I’ve been musings on some of the aspects of the Big Stick, and have a couple of questions about baseball bats.
First, why would you use a typical wooden bat instead of an aluminum bat…given the pictures attached?
And second, where do you keep your bat so that it is handy in case you need it?
And given the thump value of a bat, how do you practice mamo-a-mano a without serious injury?
Keep up the good work…I enjoy visiting your site.
P.S. I’m a hiking staff (jo) stick guy, about 51 inches long and 1-1/8 inch diameter.
I realize wood bats can break, which is why I prefer a good aluminum bat. It’s just that it’s hard to find aluminum bats that are both long enough and light enough. I find softball bats tend to have the right characteristics.

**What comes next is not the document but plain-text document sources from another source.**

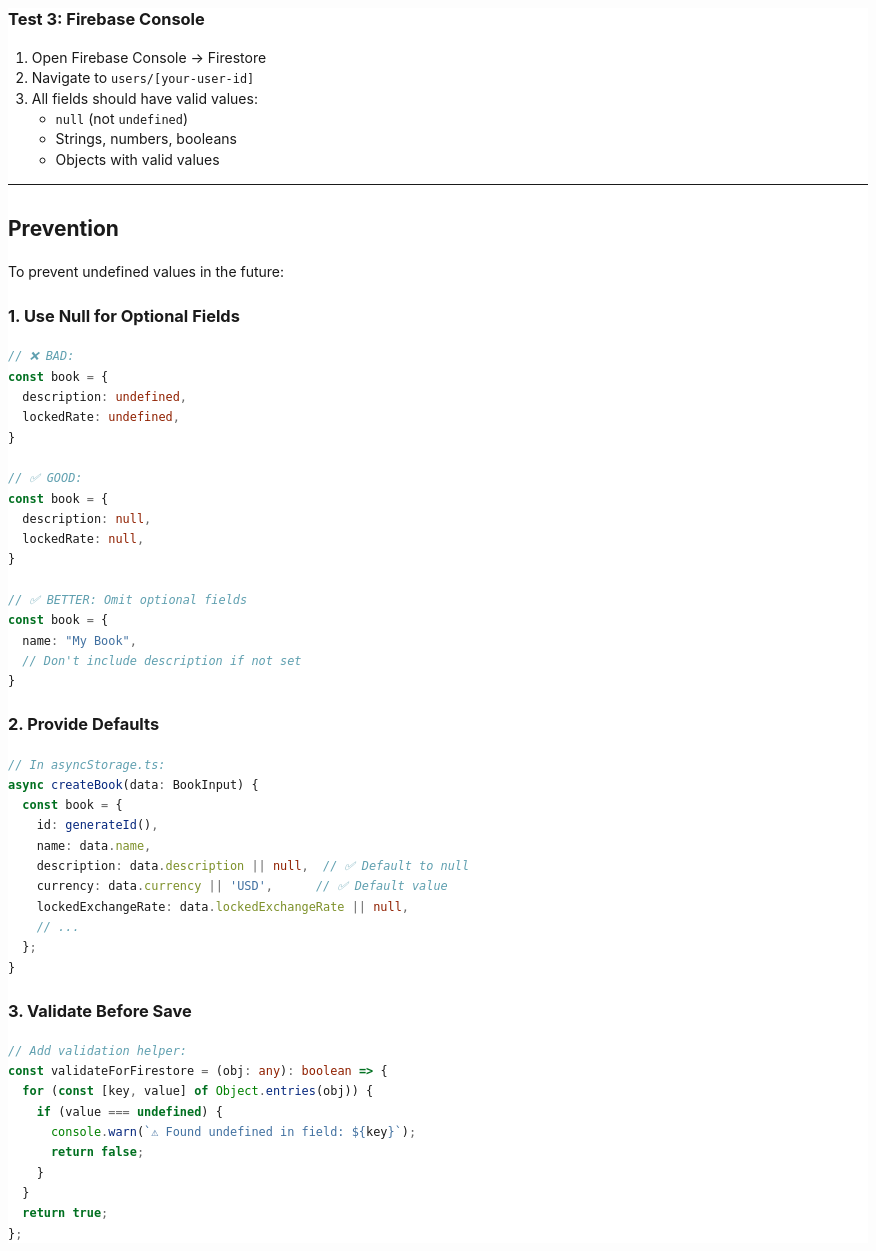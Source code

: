 ### Test 3: Firebase Console
1. Open Firebase Console → Firestore
2. Navigate to `users/[your-user-id]`
3. All fields should have valid values:
   - `null` (not `undefined`)
   - Strings, numbers, booleans
   - Objects with valid values

---

## Prevention

To prevent undefined values in the future:

### 1. Use Null for Optional Fields
```typescript
// ❌ BAD:
const book = {
  description: undefined,
  lockedRate: undefined,
}

// ✅ GOOD:
const book = {
  description: null,
  lockedRate: null,
}

// ✅ BETTER: Omit optional fields
const book = {
  name: "My Book",
  // Don't include description if not set
}
```

### 2. Provide Defaults
```typescript
// In asyncStorage.ts:
async createBook(data: BookInput) {
  const book = {
    id: generateId(),
    name: data.name,
    description: data.description || null,  // ✅ Default to null
    currency: data.currency || 'USD',      // ✅ Default value
    lockedExchangeRate: data.lockedExchangeRate || null,
    // ...
  };
}
```

### 3. Validate Before Save
```typescript
// Add validation helper:
const validateForFirestore = (obj: any): boolean => {
  for (const [key, value] of Object.entries(obj)) {
    if (value === undefined) {
      console.warn(`⚠️ Found undefined in field: ${key}`);
      return false;
    }
  }
  return true;
};
```
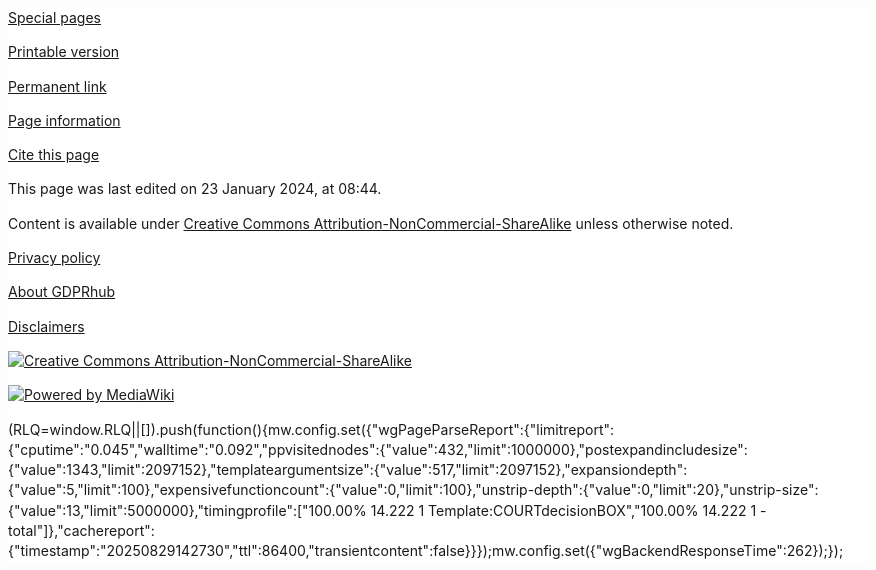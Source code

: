 [Special pages](/index.php?title=Special:SpecialPages "A list of all special pages [q]")

[Printable version](javascript:print\(\); "Printable version of this page [p]")

[Permanent link](/index.php?title=Delo,_R_\(On_the_Application_Of\)_v_The_Information_Commissioner_-_2023_EWCA_Civ_1141&oldid=39354 "Permanent link to this revision of this page")

[Page information](/index.php?title=Delo,_R_\(On_the_Application_Of\)_v_The_Information_Commissioner_-_2023_EWCA_Civ_1141&action=info "More information about this page")

[Cite this page](/index.php?title=Special:CiteThisPage&page=Delo%2C_R_%28On_the_Application_Of%29_v_The_Information_Commissioner_-_2023_EWCA_Civ_1141&id=39354&wpFormIdentifier=titleform "Information on how to cite this page")

This page was last edited on 23 January 2024, at 08:44.

Content is available under [Creative Commons Attribution-NonCommercial-ShareAlike](https://creativecommons.org/licenses/by-nc-sa/4.0/) unless otherwise noted.

[Privacy policy](/index.php?title=GDPRhub:Privacy_policy)

[About GDPRhub](/index.php?title=GDPRhub:About)

[Disclaimers](/index.php?title=GDPRhub:General_disclaimer)

[![Creative Commons Attribution-NonCommercial-ShareAlike](/resources/assets/licenses/cc-by-nc-sa.png)](https://creativecommons.org/licenses/by-nc-sa/4.0/)

[![Powered by MediaWiki](/resources/assets/poweredby_mediawiki_88x31.png)](https://www.mediawiki.org/)

(RLQ=window.RLQ||\[\]).push(function(){mw.config.set({"wgPageParseReport":{"limitreport":{"cputime":"0.045","walltime":"0.092","ppvisitednodes":{"value":432,"limit":1000000},"postexpandincludesize":{"value":1343,"limit":2097152},"templateargumentsize":{"value":517,"limit":2097152},"expansiondepth":{"value":5,"limit":100},"expensivefunctioncount":{"value":0,"limit":100},"unstrip-depth":{"value":0,"limit":20},"unstrip-size":{"value":13,"limit":5000000},"timingprofile":\["100.00% 14.222 1 Template:COURTdecisionBOX","100.00% 14.222 1 -total"\]},"cachereport":{"timestamp":"20250829142730","ttl":86400,"transientcontent":false}}});mw.config.set({"wgBackendResponseTime":262});});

The problem with some bats, and we must realize this up front, is that they are not designed as weapons. Yes, they make good weapons, but they are not built from the ground up with that purpose in mind. Bats tend to be too heavy and lightness is sometimes achieved by taking mass from the handle and putting it at the striking end, resulting in a weak handle. There are some interesting articles here and here about a rash of bat breaks (and not just splits, but multiple breaks in which the bat just fell to pieces) and how the league investigated and solved it.
I’ve also taken to making my own bats. The key is to keep the weight light, and to narrow down the handle while still keeping it thick.
I keep the bat in my car, and have others throughout my house. When I go for a walk I take a stick with me. Eventually I will design a nice-looking walking stick that I can take into a store, yet will still be solid enough to dish out punishment.
Let me add that the longer short staff, the hiking staff, that you mention is an excellent weapon, especially if you live in an open environment (e.g. field, farm, mountains) where you can use the weapon’s length.
Thanks for reading and contributing!